Office of Medicare Hearings and Appeals (OMHA)
Understanding the Appeals Process
OMHA is responsible for Level 3 claims appeals. The entry point of the appeals process depends on the part of the Medicare program that covers the disputed benefit or whether the beneficiary is enrolled in a Medicare Advantage plan. For more information on the different entry points based on Medicare Part, see Appeals Process by Medicare Type.
There are five levels in the Medicare claims appeal process. The appeals process begins at Level 1. Select a level below to learn more about any of the appeals levels (text only version of graphic).

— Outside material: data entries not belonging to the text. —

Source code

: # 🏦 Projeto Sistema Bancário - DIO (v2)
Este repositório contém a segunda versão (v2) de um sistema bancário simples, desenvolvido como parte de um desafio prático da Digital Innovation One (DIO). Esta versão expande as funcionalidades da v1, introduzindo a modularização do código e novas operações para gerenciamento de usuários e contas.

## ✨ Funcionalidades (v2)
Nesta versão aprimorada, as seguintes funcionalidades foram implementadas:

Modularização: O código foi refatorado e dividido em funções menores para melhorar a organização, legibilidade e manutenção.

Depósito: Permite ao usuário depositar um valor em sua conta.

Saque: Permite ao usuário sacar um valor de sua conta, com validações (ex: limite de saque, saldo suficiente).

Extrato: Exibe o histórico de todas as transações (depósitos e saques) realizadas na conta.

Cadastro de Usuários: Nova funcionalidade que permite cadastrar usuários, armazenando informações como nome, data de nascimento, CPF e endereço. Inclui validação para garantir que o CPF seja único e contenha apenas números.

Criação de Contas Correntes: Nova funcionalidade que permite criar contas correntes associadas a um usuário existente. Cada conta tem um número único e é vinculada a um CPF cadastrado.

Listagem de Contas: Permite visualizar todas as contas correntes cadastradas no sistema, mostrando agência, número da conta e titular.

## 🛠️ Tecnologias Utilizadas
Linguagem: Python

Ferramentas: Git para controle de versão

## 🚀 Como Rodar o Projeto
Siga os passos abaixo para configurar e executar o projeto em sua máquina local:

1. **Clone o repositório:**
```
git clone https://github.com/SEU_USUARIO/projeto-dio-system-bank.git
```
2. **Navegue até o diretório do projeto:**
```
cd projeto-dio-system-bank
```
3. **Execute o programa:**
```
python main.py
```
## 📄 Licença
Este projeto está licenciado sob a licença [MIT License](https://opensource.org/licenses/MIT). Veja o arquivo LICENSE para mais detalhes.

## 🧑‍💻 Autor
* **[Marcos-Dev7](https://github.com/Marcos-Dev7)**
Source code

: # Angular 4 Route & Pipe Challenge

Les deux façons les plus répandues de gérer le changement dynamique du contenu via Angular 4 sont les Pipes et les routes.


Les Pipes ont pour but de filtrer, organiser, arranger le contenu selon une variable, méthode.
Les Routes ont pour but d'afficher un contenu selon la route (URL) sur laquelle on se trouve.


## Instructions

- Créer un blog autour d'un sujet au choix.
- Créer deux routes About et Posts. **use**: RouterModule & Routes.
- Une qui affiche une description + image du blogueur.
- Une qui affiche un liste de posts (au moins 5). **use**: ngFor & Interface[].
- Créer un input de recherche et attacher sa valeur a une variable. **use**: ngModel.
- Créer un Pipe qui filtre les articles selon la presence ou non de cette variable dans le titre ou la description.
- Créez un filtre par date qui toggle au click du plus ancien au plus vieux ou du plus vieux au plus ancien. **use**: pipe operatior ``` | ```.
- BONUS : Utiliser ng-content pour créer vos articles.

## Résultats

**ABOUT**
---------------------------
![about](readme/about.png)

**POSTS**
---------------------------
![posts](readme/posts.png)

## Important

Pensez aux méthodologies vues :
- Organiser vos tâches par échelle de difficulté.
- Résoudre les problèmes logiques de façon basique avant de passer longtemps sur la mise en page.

If you are a Medicare beneficiary, you have certain guaranteed rights. One of these is the right to a fair process to appeal decisions about your health care coverage or payment. No matter what kind of Medicare you have, you may have the right to appeal these decisions.
You can appeal if:
- A service or item you received isn’t covered, and you think it should be;
- A service or item is denied, and you think it should be paid; and/or
- You question the amount that Medicare paid.
You can also appeal other decisions of the Medicare program on non-medical issues. An example of such an issue is your eligibility for the Medicare program if your application to enroll in Medicare was denied.
Please note that the Office of Medicare Hearings and Appeals is responsible only for the Level 3 claims appeals and certain Medicare eligibility and Part B premium appeals. OMHA is not responsible for levels 1, 2, 4, and 5 of the appeals process. OMHA provides additional information on other levels of appeals to help you understand the appeals process in a broad context.